Records from a collection
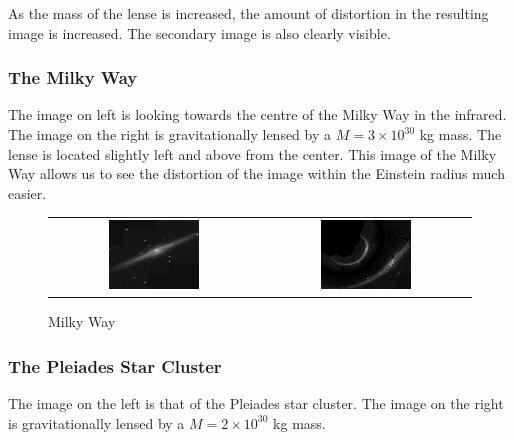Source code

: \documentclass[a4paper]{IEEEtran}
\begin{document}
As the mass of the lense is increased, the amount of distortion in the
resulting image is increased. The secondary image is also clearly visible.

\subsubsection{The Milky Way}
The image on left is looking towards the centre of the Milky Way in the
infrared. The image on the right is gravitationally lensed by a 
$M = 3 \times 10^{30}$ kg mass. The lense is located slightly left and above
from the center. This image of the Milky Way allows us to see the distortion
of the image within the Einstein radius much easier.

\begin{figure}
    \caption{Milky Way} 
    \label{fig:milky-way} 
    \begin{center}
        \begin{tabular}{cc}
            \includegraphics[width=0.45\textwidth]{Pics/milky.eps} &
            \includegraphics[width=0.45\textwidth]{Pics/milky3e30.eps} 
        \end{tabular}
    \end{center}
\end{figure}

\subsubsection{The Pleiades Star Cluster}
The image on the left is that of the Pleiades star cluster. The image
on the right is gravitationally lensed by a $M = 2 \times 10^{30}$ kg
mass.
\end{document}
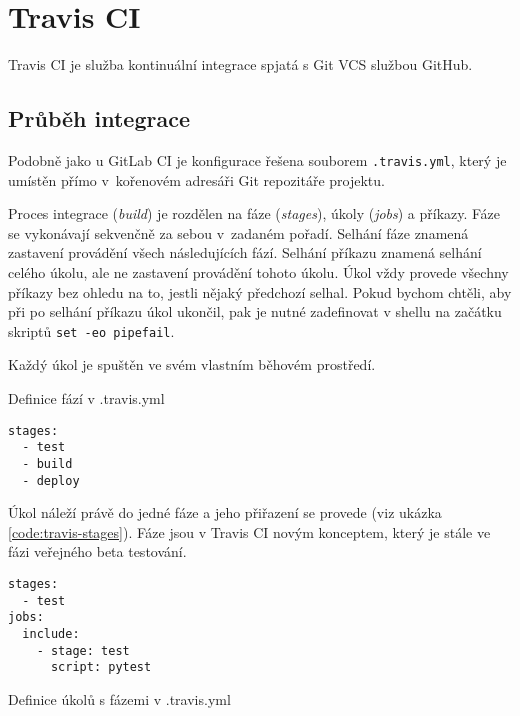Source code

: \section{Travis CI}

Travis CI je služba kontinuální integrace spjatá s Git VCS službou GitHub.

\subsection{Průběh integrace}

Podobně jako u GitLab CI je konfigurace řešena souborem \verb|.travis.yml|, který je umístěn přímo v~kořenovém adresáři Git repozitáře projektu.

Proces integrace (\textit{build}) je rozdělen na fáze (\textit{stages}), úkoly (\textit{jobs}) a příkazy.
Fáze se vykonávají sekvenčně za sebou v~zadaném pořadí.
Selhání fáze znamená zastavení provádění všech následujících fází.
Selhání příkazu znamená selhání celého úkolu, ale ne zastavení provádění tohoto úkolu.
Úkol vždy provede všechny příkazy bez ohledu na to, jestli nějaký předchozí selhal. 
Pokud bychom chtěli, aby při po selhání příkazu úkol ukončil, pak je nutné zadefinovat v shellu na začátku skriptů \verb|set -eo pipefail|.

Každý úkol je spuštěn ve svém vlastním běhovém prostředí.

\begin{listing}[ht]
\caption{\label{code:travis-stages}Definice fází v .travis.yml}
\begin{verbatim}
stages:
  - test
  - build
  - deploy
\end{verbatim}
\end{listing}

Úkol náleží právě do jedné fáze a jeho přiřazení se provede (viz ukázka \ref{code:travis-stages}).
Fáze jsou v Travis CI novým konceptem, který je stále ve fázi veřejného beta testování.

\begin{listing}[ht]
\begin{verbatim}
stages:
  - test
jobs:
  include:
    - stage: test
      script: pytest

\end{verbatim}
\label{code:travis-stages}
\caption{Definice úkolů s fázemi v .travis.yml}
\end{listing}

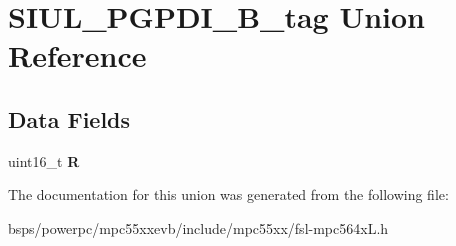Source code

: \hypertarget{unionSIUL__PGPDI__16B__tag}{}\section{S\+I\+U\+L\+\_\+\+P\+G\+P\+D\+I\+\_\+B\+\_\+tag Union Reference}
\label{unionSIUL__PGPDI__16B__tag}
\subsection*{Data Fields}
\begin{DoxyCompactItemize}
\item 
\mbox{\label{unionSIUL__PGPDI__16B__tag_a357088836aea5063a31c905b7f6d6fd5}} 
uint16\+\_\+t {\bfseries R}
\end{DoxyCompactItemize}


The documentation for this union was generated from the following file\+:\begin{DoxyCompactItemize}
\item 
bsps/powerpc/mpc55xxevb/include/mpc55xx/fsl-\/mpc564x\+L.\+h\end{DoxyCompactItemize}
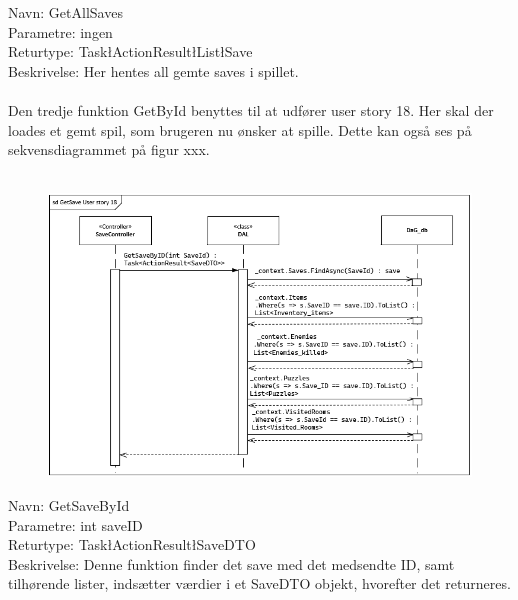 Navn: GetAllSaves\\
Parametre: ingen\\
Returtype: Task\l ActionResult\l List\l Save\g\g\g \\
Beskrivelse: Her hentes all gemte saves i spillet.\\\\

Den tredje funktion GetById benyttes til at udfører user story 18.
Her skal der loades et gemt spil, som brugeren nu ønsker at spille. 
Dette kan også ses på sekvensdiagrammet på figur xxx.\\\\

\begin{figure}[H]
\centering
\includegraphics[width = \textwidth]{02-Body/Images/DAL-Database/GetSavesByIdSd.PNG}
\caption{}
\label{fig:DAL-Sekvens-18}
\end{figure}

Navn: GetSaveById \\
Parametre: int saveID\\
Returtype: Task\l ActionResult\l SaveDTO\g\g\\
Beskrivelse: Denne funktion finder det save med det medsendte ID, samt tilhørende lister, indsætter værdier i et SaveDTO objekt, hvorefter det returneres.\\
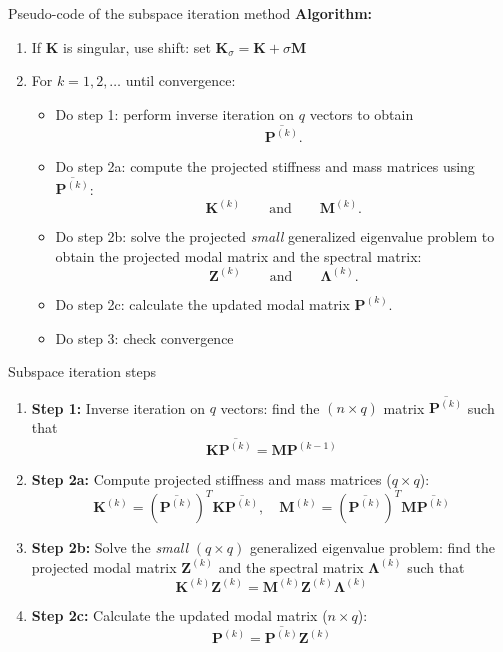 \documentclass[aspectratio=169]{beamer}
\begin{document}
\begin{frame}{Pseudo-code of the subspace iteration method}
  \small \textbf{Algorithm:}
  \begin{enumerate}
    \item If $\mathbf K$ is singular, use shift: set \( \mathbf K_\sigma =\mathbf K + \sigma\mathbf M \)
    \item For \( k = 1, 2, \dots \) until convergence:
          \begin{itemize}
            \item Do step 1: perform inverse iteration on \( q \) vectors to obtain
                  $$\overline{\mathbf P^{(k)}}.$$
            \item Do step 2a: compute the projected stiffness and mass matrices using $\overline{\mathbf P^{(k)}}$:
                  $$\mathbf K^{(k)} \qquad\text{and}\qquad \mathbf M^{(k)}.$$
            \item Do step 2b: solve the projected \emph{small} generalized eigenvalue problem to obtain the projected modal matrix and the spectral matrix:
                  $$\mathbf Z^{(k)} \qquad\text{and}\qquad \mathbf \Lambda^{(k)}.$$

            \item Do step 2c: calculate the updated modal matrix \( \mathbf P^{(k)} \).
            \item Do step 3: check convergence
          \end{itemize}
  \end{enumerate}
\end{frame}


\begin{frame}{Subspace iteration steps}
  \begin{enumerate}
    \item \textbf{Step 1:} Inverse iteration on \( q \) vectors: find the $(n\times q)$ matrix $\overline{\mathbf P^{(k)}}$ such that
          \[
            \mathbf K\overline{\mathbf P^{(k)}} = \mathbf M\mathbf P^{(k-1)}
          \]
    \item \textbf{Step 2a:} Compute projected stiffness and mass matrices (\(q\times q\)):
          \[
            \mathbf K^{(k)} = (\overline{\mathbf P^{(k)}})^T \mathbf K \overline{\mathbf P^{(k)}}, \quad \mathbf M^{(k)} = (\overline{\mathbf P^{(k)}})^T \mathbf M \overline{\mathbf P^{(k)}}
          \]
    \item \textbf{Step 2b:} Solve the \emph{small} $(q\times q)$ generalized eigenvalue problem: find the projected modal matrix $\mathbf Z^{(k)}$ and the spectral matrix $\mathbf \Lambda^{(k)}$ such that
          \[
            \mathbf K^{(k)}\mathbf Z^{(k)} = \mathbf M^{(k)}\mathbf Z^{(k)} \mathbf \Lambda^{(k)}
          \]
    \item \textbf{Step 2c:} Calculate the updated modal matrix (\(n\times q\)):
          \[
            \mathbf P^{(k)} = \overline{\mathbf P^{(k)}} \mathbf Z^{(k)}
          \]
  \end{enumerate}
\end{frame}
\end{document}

◆ **What this task involves**
Line by line, write out the data above exactly, without the pictures.

◆ **Expected output**
Source code

: \documentclass[a4paper]{IEEEtran}
\begin{document}
As the mass of the lense is increased, the amount of distortion in the
resulting image is increased. The secondary image is also clearly visible.

\subsubsection{The Milky Way}
The image on left is looking towards the centre of the Milky Way in the
infrared. The image on the right is gravitationally lensed by a 
$M = 3 \times 10^{30}$ kg mass. The lense is located slightly left and above
from the center. This image of the Milky Way allows us to see the distortion
of the image within the Einstein radius much easier.

\begin{figure}
    \caption{Milky Way} 
    \label{fig:milky-way} 
    \begin{center}
        \begin{tabular}{cc}
            \includegraphics[width=0.45\textwidth]{Pics/milky.eps} &
            \includegraphics[width=0.45\textwidth]{Pics/milky3e30.eps} 
        \end{tabular}
    \end{center}
\end{figure}

\subsubsection{The Pleiades Star Cluster}
The image on the left is that of the Pleiades star cluster. The image
on the right is gravitationally lensed by a $M = 2 \times 10^{30}$ kg
mass.
\end{document}
Source code

: \section{Travis CI}

Travis CI je služba kontinuální integrace spjatá s Git VCS službou GitHub.

\subsection{Průběh integrace}

Podobně jako u GitLab CI je konfigurace řešena souborem \verb|.travis.yml|, který je umístěn přímo v~kořenovém adresáři Git repozitáře projektu.

Proces integrace (\textit{build}) je rozdělen na fáze (\textit{stages}), úkoly (\textit{jobs}) a příkazy.
Fáze se vykonávají sekvenčně za sebou v~zadaném pořadí.
Selhání fáze znamená zastavení provádění všech následujících fází.
Selhání příkazu znamená selhání celého úkolu, ale ne zastavení provádění tohoto úkolu.
Úkol vždy provede všechny příkazy bez ohledu na to, jestli nějaký předchozí selhal. 
Pokud bychom chtěli, aby při po selhání příkazu úkol ukončil, pak je nutné zadefinovat v shellu na začátku skriptů \verb|set -eo pipefail|.

Každý úkol je spuštěn ve svém vlastním běhovém prostředí.

\begin{listing}[ht]
\caption{\label{code:travis-stages}Definice fází v .travis.yml}
\begin{verbatim}
stages:
  - test
  - build
  - deploy
\end{verbatim}
\end{listing}

Úkol náleží právě do jedné fáze a jeho přiřazení se provede (viz ukázka \ref{code:travis-stages}).
Fáze jsou v Travis CI novým konceptem, který je stále ve fázi veřejného beta testování.

\begin{listing}[ht]
\begin{verbatim}
stages:
  - test
jobs:
  include:
    - stage: test
      script: pytest

\end{verbatim}
\label{code:travis-stages}
\caption{Definice úkolů s fázemi v .travis.yml}
\end{listing}

Source code

: \hypertarget{unionSIUL__PGPDI__16B__tag}{}\section{S\+I\+U\+L\+\_\+\+P\+G\+P\+D\+I\+\_\+B\+\_\+tag Union Reference}
\label{unionSIUL__PGPDI__16B__tag}
\subsection*{Data Fields}
\begin{DoxyCompactItemize}
\item 
\mbox{\label{unionSIUL__PGPDI__16B__tag_a357088836aea5063a31c905b7f6d6fd5}} 
uint16\+\_\+t {\bfseries R}
\end{DoxyCompactItemize}


The documentation for this union was generated from the following file\+:\begin{DoxyCompactItemize}
\item 
bsps/powerpc/mpc55xxevb/include/mpc55xx/fsl-\/mpc564x\+L.\+h\end{DoxyCompactItemize}
 Navn: GetAllSaves\\
Parametre: ingen\\
Returtype: Task\l ActionResult\l List\l Save\g\g\g \\
Beskrivelse: Her hentes all gemte saves i spillet.\\\\

Den tredje funktion GetById benyttes til at udfører user story 18.
Her skal der loades et gemt spil, som brugeren nu ønsker at spille. 
Dette kan også ses på sekvensdiagrammet på figur xxx.\\\\

\begin{figure}[H]
\centering
\includegraphics[width = \textwidth]{02-Body/Images/DAL-Database/GetSavesByIdSd.PNG}
\caption{}
\label{fig:DAL-Sekvens-18}
\end{figure}

Navn: GetSaveById \\
Parametre: int saveID\\
Returtype: Task\l ActionResult\l SaveDTO\g\g\\
Beskrivelse: Denne funktion finder det save med det medsendte ID, samt tilhørende lister, indsætter værdier i et SaveDTO objekt, hvorefter det returneres.\\
 \documentclass[aspectratio=169]{beamer}
\begin{document}
\begin{frame}{Pseudo-code of the subspace iteration method}
  \small \textbf{Algorithm:}
  \begin{enumerate}
    \item If $\mathbf K$ is singular, use shift: set \( \mathbf K_\sigma =\mathbf K + \sigma\mathbf M \)
    \item For \( k = 1, 2, \dots \) until convergence:
          \begin{itemize}
            \item Do step 1: perform inverse iteration on \( q \) vectors to obtain
                  $$\overline{\mathbf P^{(k)}}.$$
            \item Do step 2a: compute the projected stiffness and mass matrices using $\overline{\mathbf P^{(k)}}$:
                  $$\mathbf K^{(k)} \qquad\text{and}\qquad \mathbf M^{(k)}.$$
            \item Do step 2b: solve the projected \emph{small} generalized eigenvalue problem to obtain the projected modal matrix and the spectral matrix:
                  $$\mathbf Z^{(k)} \qquad\text{and}\qquad \mathbf \Lambda^{(k)}.$$

            \item Do step 2c: calculate the updated modal matrix \( \mathbf P^{(k)} \).
            \item Do step 3: check convergence
          \end{itemize}
  \end{enumerate}
\end{frame}


\begin{frame}{Subspace iteration steps}
  \begin{enumerate}
    \item \textbf{Step 1:} Inverse iteration on \( q \) vectors: find the $(n\times q)$ matrix $\overline{\mathbf P^{(k)}}$ such that
          \[
            \mathbf K\overline{\mathbf P^{(k)}} = \mathbf M\mathbf P^{(k-1)}
          \]
    \item \textbf{Step 2a:} Compute projected stiffness and mass matrices (\(q\times q\)):
          \[
            \mathbf K^{(k)} = (\overline{\mathbf P^{(k)}})^T \mathbf K \overline{\mathbf P^{(k)}}, \quad \mathbf M^{(k)} = (\overline{\mathbf P^{(k)}})^T \mathbf M \overline{\mathbf P^{(k)}}
          \]
    \item \textbf{Step 2b:} Solve the \emph{small} $(q\times q)$ generalized eigenvalue problem: find the projected modal matrix $\mathbf Z^{(k)}$ and the spectral matrix $\mathbf \Lambda^{(k)}$ such that
          \[
            \mathbf K^{(k)}\mathbf Z^{(k)} = \mathbf M^{(k)}\mathbf Z^{(k)} \mathbf \Lambda^{(k)}
          \]
    \item \textbf{Step 2c:} Calculate the updated modal matrix (\(n\times q\)):
          \[
            \mathbf P^{(k)} = \overline{\mathbf P^{(k)}} \mathbf Z^{(k)}
          \]
  \end{enumerate}
\end{frame}
\end{document}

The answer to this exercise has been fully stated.